*ACTION ITEM:*
Give every entry again, exactly.
***** EXERCISE MATERIAL *****
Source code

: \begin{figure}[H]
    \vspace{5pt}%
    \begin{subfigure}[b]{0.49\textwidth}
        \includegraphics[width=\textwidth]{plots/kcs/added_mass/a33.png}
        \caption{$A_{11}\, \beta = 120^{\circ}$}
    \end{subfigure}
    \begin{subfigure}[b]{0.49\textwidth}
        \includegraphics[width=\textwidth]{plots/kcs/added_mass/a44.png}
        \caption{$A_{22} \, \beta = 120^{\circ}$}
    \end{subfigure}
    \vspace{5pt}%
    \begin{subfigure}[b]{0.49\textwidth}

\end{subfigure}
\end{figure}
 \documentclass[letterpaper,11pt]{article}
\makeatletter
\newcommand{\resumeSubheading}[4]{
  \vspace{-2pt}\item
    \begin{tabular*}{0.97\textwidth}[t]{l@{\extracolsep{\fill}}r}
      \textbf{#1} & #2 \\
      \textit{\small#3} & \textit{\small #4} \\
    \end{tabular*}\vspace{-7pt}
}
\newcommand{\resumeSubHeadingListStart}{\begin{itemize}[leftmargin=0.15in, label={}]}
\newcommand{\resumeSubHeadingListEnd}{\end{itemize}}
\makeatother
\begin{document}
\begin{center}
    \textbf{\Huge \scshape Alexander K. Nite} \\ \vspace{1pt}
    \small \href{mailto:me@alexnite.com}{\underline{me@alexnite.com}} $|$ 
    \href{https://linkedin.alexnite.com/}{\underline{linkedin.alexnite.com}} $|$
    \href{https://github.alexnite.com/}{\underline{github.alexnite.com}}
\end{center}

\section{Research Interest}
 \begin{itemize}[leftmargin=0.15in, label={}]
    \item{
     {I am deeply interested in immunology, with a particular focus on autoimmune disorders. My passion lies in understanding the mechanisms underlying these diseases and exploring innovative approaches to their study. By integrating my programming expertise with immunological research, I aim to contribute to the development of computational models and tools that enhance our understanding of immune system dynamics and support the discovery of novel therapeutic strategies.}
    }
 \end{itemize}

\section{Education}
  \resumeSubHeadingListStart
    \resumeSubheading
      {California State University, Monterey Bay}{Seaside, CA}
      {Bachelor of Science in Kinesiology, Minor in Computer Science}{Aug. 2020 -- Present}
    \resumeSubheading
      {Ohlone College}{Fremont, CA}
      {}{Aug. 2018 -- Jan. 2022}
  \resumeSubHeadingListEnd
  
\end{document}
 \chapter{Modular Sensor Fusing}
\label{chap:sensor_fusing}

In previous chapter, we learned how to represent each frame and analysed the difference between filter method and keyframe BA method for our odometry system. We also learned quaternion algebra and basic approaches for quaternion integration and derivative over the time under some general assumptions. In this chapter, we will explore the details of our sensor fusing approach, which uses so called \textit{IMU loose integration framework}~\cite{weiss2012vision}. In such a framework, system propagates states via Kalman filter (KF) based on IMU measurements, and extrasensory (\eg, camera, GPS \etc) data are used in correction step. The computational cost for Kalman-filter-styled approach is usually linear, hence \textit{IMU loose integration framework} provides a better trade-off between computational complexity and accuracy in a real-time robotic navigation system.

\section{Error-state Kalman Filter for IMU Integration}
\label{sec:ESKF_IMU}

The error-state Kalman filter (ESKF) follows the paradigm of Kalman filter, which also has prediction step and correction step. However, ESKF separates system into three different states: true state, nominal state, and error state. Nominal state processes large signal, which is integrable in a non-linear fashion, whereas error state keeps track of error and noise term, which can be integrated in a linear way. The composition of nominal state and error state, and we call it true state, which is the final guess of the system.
*****
*RESPONSE FOR THIS EXERCISE:*
Source code

: \begin{figure}[H]
    \vspace{5pt}%
    \begin{subfigure}[b]{0.49\textwidth}
        \includegraphics[width=\textwidth]{plots/kcs/added_mass/a33.png}
        \caption{$A_{11}\, \beta = 120^{\circ}$}
    \end{subfigure}
    \begin{subfigure}[b]{0.49\textwidth}
        \includegraphics[width=\textwidth]{plots/kcs/added_mass/a44.png}
        \caption{$A_{22} \, \beta = 120^{\circ}$}
    \end{subfigure}
    \vspace{5pt}%
    \begin{subfigure}[b]{0.49\textwidth}

\end{subfigure}
\end{figure}
 \documentclass[letterpaper,11pt]{article}
\makeatletter
\newcommand{\resumeSubheading}[4]{
  \vspace{-2pt}\item
    \begin{tabular*}{0.97\textwidth}[t]{l@{\extracolsep{\fill}}r}
      \textbf{#1} & #2 \\
      \textit{\small#3} & \textit{\small #4} \\
    \end{tabular*}\vspace{-7pt}
}
\newcommand{\resumeSubHeadingListStart}{\begin{itemize}[leftmargin=0.15in, label={}]}
\newcommand{\resumeSubHeadingListEnd}{\end{itemize}}
\makeatother
\begin{document}
\begin{center}
    \textbf{\Huge \scshape Alexander K. Nite} \\ \vspace{1pt}
    \small \href{mailto:me@alexnite.com}{\underline{me@alexnite.com}} $|$ 
    \href{https://linkedin.alexnite.com/}{\underline{linkedin.alexnite.com}} $|$
    \href{https://github.alexnite.com/}{\underline{github.alexnite.com}}
\end{center}

\section{Research Interest}
 \begin{itemize}[leftmargin=0.15in, label={}]
    \item{
     {I am deeply interested in immunology, with a particular focus on autoimmune disorders. My passion lies in understanding the mechanisms underlying these diseases and exploring innovative approaches to their study. By integrating my programming expertise with immunological research, I aim to contribute to the development of computational models and tools that enhance our understanding of immune system dynamics and support the discovery of novel therapeutic strategies.}
    }
 \end{itemize}

\section{Education}
  \resumeSubHeadingListStart
    \resumeSubheading
      {California State University, Monterey Bay}{Seaside, CA}
      {Bachelor of Science in Kinesiology, Minor in Computer Science}{Aug. 2020 -- Present}
    \resumeSubheading
      {Ohlone College}{Fremont, CA}
      {}{Aug. 2018 -- Jan. 2022}
  \resumeSubHeadingListEnd
  
\end{document}
 \chapter{Modular Sensor Fusing}
\label{chap:sensor_fusing}

In previous chapter, we learned how to represent each frame and analysed the difference between filter method and keyframe BA method for our odometry system. We also learned quaternion algebra and basic approaches for quaternion integration and derivative over the time under some general assumptions. In this chapter, we will explore the details of our sensor fusing approach, which uses so called \textit{IMU loose integration framework}~\cite{weiss2012vision}. In such a framework, system propagates states via Kalman filter (KF) based on IMU measurements, and extrasensory (\eg, camera, GPS \etc) data are used in correction step. The computational cost for Kalman-filter-styled approach is usually linear, hence \textit{IMU loose integration framework} provides a better trade-off between computational complexity and accuracy in a real-time robotic navigation system.

\section{Error-state Kalman Filter for IMU Integration}
\label{sec:ESKF_IMU}

The error-state Kalman filter (ESKF) follows the paradigm of Kalman filter, which also has prediction step and correction step. However, ESKF separates system into three different states: true state, nominal state, and error state. Nominal state processes large signal, which is integrable in a non-linear fashion, whereas error state keeps track of error and noise term, which can be integrated in a linear way. The composition of nominal state and error state, and we call it true state, which is the final guess of the system.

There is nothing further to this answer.